Sex Criminals was such a runaway hit that the first ten issues were given the deluxe hardcover treatment (in addition to the trade paperback collections and the numerous reprints of individual issues). I had intended to read this (digitally) to catch up on the second story arc, but realized it had been so long since I read the first TPB collection that I wound up speed-reading the first five issues as a reminder. The end of issue #5 found Suzie and Jon running away from the Sex Police, who had just detained them while they were trying to rob a bank. For a good cause, of course: to save a public library that was about to get foreclosed.
Matt Fraction has said that the runaway success of this series was a complete surprise: he never expected it to get past five issues. So he took a hard turn at the end of the first arc to keep the story going, and there’s more evidence of frantic re-plotting at the beginning of this one. Jon suffers mental and physical breakdown, and he and Suzie drift apart. But when the Sex Police threaten Suzie with immediate foreclosure of the library, Jon gets angry and attacks the S.P. headquarters (which he learned about due to a deposit at the bank where he works).
There’s also a lot of Jon’s history in high school, which intersects with the present when Suzie sees a new OB/GYN who turns out to be an old friend. The S.P. files tell them about another person with their talent, a woman who had been a porn star–Jon was a fan, and we get her history as well, which includes a fun porn parody of the comic series The Wicked + The Divine. Suzie and Jon recruit her to their counterattack on the S.P. And this arc closes much like the first one, with the S.P. about to do something bad to the rebels.
This deluxe collection has a ton of extra material. All the original covers (including alternates); limited bookplate images; and Zdarsky’s breakdown of his artistic process. Then there’s all of the short Sex Tips from the individual issues; as well as an extensive tour through the insane background details Zdarsky creates for most of the issues (e.g. fake band posters and t-shirts, and a book cover only seen in one panel).
In Vol. 1 celebrity chef Gavin Cruikshank got drawn back into his cooking game show Starve after years of self-imposed exile. In the process he had to face everything he had run away from: his ex-wife, daughter, and the celebrity chef culture he had helped create. At the end of the first collection he was winning the show, had reconnected with his daughter, and been shot by his wife.

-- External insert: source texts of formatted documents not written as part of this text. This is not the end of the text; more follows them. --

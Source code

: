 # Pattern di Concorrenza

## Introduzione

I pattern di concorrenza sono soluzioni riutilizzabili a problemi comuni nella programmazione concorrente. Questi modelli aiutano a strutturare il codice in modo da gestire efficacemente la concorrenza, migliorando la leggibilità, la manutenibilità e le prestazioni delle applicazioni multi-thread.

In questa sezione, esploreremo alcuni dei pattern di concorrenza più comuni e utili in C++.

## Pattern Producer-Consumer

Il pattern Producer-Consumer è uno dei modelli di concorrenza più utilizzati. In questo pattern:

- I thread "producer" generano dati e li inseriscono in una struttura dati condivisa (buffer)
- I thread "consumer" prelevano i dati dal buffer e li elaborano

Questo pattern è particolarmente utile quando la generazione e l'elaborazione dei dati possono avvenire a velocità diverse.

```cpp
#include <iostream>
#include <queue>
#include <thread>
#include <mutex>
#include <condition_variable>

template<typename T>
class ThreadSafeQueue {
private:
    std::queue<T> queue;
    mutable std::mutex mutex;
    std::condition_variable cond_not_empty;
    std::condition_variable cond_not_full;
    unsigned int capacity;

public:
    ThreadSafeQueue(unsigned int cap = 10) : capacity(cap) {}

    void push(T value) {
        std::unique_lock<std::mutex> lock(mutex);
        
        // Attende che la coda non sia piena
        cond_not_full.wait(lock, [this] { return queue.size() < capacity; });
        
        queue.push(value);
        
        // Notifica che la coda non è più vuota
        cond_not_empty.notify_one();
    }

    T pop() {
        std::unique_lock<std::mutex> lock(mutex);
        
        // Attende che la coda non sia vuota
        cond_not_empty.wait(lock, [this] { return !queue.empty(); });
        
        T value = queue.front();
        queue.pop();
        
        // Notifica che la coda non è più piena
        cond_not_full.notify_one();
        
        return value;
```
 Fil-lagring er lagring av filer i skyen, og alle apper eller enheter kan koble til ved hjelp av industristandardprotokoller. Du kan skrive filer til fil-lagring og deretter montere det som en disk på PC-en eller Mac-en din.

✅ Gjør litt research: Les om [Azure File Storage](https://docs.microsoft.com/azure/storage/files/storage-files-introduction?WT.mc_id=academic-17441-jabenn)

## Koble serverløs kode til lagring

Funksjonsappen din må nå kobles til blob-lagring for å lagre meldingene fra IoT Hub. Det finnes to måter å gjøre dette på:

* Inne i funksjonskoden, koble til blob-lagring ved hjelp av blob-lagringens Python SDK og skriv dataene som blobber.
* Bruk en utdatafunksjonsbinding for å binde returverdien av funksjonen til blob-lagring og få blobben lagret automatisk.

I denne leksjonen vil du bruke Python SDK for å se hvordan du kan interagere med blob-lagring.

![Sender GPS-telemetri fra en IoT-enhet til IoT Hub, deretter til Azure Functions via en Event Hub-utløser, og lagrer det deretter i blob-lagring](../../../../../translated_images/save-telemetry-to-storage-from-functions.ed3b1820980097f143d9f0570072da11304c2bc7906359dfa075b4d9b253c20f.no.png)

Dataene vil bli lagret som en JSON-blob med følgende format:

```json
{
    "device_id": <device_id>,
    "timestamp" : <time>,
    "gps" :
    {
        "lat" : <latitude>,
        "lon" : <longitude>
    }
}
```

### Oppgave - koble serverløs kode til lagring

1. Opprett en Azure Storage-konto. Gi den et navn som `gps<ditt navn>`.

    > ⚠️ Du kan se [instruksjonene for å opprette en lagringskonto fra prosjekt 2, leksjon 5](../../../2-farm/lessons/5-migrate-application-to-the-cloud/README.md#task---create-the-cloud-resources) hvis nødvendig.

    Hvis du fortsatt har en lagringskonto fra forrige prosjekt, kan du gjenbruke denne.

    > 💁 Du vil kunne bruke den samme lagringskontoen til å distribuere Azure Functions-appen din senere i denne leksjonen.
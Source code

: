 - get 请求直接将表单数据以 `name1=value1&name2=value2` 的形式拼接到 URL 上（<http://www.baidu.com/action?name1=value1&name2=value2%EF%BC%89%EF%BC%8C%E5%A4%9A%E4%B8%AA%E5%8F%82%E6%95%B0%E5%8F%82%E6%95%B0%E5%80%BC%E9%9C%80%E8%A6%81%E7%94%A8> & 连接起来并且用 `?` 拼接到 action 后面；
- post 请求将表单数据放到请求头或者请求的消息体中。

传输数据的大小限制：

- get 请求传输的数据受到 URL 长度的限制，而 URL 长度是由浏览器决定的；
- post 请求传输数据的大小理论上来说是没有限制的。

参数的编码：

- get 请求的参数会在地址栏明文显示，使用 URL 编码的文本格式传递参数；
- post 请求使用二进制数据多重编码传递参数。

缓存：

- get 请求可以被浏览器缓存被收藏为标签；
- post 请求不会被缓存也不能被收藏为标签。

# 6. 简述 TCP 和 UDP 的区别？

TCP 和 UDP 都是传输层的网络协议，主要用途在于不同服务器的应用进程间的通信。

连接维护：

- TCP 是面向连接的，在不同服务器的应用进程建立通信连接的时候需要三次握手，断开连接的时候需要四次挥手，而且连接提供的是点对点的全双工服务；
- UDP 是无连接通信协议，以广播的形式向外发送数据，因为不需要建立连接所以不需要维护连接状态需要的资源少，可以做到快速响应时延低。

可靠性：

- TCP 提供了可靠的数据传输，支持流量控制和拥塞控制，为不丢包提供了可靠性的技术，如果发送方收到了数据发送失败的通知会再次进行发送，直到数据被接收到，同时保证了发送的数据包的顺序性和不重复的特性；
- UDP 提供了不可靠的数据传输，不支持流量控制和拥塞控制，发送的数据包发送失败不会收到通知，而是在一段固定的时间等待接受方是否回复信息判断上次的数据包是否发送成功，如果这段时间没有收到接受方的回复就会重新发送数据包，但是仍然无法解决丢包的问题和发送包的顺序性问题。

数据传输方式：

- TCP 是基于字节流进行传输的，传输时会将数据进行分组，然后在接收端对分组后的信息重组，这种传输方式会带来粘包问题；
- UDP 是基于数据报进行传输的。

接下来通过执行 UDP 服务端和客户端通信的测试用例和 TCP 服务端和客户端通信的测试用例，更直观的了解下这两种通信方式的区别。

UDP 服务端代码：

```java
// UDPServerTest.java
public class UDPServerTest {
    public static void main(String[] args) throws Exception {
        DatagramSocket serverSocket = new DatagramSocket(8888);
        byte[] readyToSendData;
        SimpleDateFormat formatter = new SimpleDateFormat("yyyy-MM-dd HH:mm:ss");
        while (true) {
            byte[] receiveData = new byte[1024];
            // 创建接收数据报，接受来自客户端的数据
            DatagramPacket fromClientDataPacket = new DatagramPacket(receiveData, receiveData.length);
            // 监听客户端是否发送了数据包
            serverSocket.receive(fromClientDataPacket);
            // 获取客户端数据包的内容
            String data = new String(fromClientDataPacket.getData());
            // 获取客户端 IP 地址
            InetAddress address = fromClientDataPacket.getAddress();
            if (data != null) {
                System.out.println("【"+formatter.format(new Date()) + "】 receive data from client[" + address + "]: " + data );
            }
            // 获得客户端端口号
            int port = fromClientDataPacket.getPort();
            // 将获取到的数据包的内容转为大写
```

Two out of three ain’t bad, but the surprises come fast in the second collection. Gavin begins by reconciling with his wife. Then he puts his daughter into the show in his place, and begins to make a real change in the food choices for ordinary people by establishing a new clean, fresh version of a fast food chicken franchise. His daughter and wife (who is a lawyer) team up to really stick it to the network, which is tremendously satisfying after all the evil machinations we’ve witnessed previously. Lots of unexpected choices here, and a surprising happy ending to boot.